===== Provided data
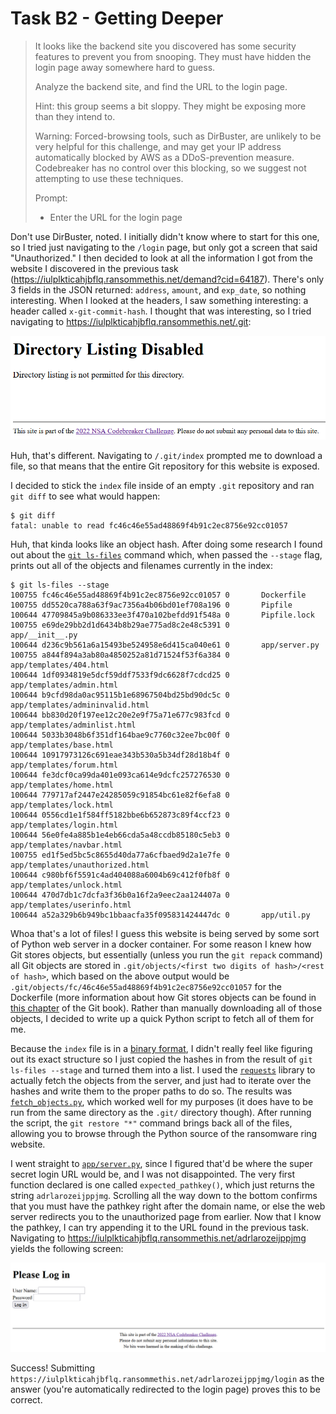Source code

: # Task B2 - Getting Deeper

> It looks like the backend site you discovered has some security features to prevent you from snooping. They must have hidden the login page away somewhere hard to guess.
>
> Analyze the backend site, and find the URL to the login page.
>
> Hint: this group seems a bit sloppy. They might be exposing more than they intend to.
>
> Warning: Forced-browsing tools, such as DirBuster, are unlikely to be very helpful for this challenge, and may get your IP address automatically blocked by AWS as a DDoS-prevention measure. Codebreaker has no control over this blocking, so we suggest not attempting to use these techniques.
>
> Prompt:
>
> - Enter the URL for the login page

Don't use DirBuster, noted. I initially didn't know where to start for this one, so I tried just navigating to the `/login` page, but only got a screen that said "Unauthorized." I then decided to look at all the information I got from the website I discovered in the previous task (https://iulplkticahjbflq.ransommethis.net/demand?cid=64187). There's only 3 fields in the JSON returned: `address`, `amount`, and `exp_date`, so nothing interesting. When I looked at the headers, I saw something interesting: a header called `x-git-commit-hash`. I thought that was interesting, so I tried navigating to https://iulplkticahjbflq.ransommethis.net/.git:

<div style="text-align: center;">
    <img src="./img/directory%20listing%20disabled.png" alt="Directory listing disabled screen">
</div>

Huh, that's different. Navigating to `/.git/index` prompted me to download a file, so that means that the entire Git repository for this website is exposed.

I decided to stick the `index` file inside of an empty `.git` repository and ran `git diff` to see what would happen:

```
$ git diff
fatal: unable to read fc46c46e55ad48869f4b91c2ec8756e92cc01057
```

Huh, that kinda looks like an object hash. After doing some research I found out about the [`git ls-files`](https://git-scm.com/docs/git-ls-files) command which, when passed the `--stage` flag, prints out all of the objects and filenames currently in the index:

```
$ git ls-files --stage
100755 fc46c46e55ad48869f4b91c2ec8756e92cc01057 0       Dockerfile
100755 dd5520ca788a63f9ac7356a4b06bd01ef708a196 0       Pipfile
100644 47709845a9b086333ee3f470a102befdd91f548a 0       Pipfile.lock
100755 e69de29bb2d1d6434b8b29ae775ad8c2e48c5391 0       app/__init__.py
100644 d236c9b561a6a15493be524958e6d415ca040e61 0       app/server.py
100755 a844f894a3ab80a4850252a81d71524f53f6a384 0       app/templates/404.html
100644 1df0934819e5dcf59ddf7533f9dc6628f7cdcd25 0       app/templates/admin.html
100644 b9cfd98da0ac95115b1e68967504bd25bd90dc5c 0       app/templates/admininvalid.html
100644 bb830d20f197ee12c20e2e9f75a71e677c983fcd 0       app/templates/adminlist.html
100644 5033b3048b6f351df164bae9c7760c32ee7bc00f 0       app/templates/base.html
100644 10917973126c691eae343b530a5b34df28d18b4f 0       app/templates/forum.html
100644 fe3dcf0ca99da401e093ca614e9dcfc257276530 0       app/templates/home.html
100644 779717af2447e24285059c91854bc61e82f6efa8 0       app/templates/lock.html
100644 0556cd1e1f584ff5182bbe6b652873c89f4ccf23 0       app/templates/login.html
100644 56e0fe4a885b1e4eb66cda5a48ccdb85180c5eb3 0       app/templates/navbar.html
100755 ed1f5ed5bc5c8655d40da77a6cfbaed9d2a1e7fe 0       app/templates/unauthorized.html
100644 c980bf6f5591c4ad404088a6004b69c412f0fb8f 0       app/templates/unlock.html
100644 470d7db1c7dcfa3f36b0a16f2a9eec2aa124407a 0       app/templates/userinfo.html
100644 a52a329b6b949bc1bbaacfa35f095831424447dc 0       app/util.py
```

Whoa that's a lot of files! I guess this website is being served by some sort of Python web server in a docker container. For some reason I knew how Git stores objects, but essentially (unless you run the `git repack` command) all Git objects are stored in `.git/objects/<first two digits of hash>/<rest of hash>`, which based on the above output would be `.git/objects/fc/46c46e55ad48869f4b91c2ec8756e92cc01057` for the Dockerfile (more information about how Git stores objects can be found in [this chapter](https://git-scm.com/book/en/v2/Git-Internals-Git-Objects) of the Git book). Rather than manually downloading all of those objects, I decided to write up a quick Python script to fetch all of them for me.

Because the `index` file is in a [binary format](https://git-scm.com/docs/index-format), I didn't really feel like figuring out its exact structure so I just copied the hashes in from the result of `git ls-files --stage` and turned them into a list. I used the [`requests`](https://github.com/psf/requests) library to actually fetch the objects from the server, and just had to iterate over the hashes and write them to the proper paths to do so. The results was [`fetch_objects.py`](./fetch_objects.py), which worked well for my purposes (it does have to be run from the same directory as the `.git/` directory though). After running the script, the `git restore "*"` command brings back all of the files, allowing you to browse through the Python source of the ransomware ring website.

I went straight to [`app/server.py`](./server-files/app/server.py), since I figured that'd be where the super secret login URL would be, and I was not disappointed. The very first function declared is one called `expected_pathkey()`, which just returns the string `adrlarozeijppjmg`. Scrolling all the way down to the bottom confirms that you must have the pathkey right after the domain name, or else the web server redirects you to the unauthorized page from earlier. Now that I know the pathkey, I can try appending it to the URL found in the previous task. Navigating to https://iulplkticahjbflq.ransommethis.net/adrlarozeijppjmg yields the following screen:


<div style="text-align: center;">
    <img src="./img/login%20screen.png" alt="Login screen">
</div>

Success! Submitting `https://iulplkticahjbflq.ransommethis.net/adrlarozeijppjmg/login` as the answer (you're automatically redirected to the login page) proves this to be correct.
==========
Please output every line of the listing as it stands, and omit its images.

Source code

: # Task B2 - Getting Deeper

> It looks like the backend site you discovered has some security features to prevent you from snooping. They must have hidden the login page away somewhere hard to guess.
>
> Analyze the backend site, and find the URL to the login page.
>
> Hint: this group seems a bit sloppy. They might be exposing more than they intend to.
>
> Warning: Forced-browsing tools, such as DirBuster, are unlikely to be very helpful for this challenge, and may get your IP address automatically blocked by AWS as a DDoS-prevention measure. Codebreaker has no control over this blocking, so we suggest not attempting to use these techniques.
>
> Prompt:
>
> - Enter the URL for the login page

Don't use DirBuster, noted. I initially didn't know where to start for this one, so I tried just navigating to the `/login` page, but only got a screen that said "Unauthorized." I then decided to look at all the information I got from the website I discovered in the previous task (https://iulplkticahjbflq.ransommethis.net/demand?cid=64187). There's only 3 fields in the JSON returned: `address`, `amount`, and `exp_date`, so nothing interesting. When I looked at the headers, I saw something interesting: a header called `x-git-commit-hash`. I thought that was interesting, so I tried navigating to https://iulplkticahjbflq.ransommethis.net/.git:

<div style="text-align: center;">
    <img src="./img/directory%20listing%20disabled.png" alt="Directory listing disabled screen">
</div>

Huh, that's different. Navigating to `/.git/index` prompted me to download a file, so that means that the entire Git repository for this website is exposed.

I decided to stick the `index` file inside of an empty `.git` repository and ran `git diff` to see what would happen:

```
$ git diff
fatal: unable to read fc46c46e55ad48869f4b91c2ec8756e92cc01057
```

Huh, that kinda looks like an object hash. After doing some research I found out about the [`git ls-files`](https://git-scm.com/docs/git-ls-files) command which, when passed the `--stage` flag, prints out all of the objects and filenames currently in the index:

```
$ git ls-files --stage
100755 fc46c46e55ad48869f4b91c2ec8756e92cc01057 0       Dockerfile
100755 dd5520ca788a63f9ac7356a4b06bd01ef708a196 0       Pipfile
100644 47709845a9b086333ee3f470a102befdd91f548a 0       Pipfile.lock
100755 e69de29bb2d1d6434b8b29ae775ad8c2e48c5391 0       app/__init__.py
100644 d236c9b561a6a15493be524958e6d415ca040e61 0       app/server.py
100755 a844f894a3ab80a4850252a81d71524f53f6a384 0       app/templates/404.html
100644 1df0934819e5dcf59ddf7533f9dc6628f7cdcd25 0       app/templates/admin.html
100644 b9cfd98da0ac95115b1e68967504bd25bd90dc5c 0       app/templates/admininvalid.html
100644 bb830d20f197ee12c20e2e9f75a71e677c983fcd 0       app/templates/adminlist.html
100644 5033b3048b6f351df164bae9c7760c32ee7bc00f 0       app/templates/base.html
100644 10917973126c691eae343b530a5b34df28d18b4f 0       app/templates/forum.html
100644 fe3dcf0ca99da401e093ca614e9dcfc257276530 0       app/templates/home.html
100644 779717af2447e24285059c91854bc61e82f6efa8 0       app/templates/lock.html
100644 0556cd1e1f584ff5182bbe6b652873c89f4ccf23 0       app/templates/login.html
100644 56e0fe4a885b1e4eb66cda5a48ccdb85180c5eb3 0       app/templates/navbar.html
100755 ed1f5ed5bc5c8655d40da77a6cfbaed9d2a1e7fe 0       app/templates/unauthorized.html
100644 c980bf6f5591c4ad404088a6004b69c412f0fb8f 0       app/templates/unlock.html
100644 470d7db1c7dcfa3f36b0a16f2a9eec2aa124407a 0       app/templates/userinfo.html
100644 a52a329b6b949bc1bbaacfa35f095831424447dc 0       app/util.py
```

Whoa that's a lot of files! I guess this website is being served by some sort of Python web server in a docker container. For some reason I knew how Git stores objects, but essentially (unless you run the `git repack` command) all Git objects are stored in `.git/objects/<first two digits of hash>/<rest of hash>`, which based on the above output would be `.git/objects/fc/46c46e55ad48869f4b91c2ec8756e92cc01057` for the Dockerfile (more information about how Git stores objects can be found in [this chapter](https://git-scm.com/book/en/v2/Git-Internals-Git-Objects) of the Git book). Rather than manually downloading all of those objects, I decided to write up a quick Python script to fetch all of them for me.

Because the `index` file is in a [binary format](https://git-scm.com/docs/index-format), I didn't really feel like figuring out its exact structure so I just copied the hashes in from the result of `git ls-files --stage` and turned them into a list. I used the [`requests`](https://github.com/psf/requests) library to actually fetch the objects from the server, and just had to iterate over the hashes and write them to the proper paths to do so. The results was [`fetch_objects.py`](./fetch_objects.py), which worked well for my purposes (it does have to be run from the same directory as the `.git/` directory though). After running the script, the `git restore "*"` command brings back all of the files, allowing you to browse through the Python source of the ransomware ring website.

I went straight to [`app/server.py`](./server-files/app/server.py), since I figured that'd be where the super secret login URL would be, and I was not disappointed. The very first function declared is one called `expected_pathkey()`, which just returns the string `adrlarozeijppjmg`. Scrolling all the way down to the bottom confirms that you must have the pathkey right after the domain name, or else the web server redirects you to the unauthorized page from earlier. Now that I know the pathkey, I can try appending it to the URL found in the previous task. Navigating to https://iulplkticahjbflq.ransommethis.net/adrlarozeijppjmg yields the following screen:


<div style="text-align: center;">
    <img src="./img/login%20screen.png" alt="Login screen">
</div>

Success! Submitting `https://iulplkticahjbflq.ransommethis.net/adrlarozeijppjmg/login` as the answer (you're automatically redirected to the login page) proves this to be correct.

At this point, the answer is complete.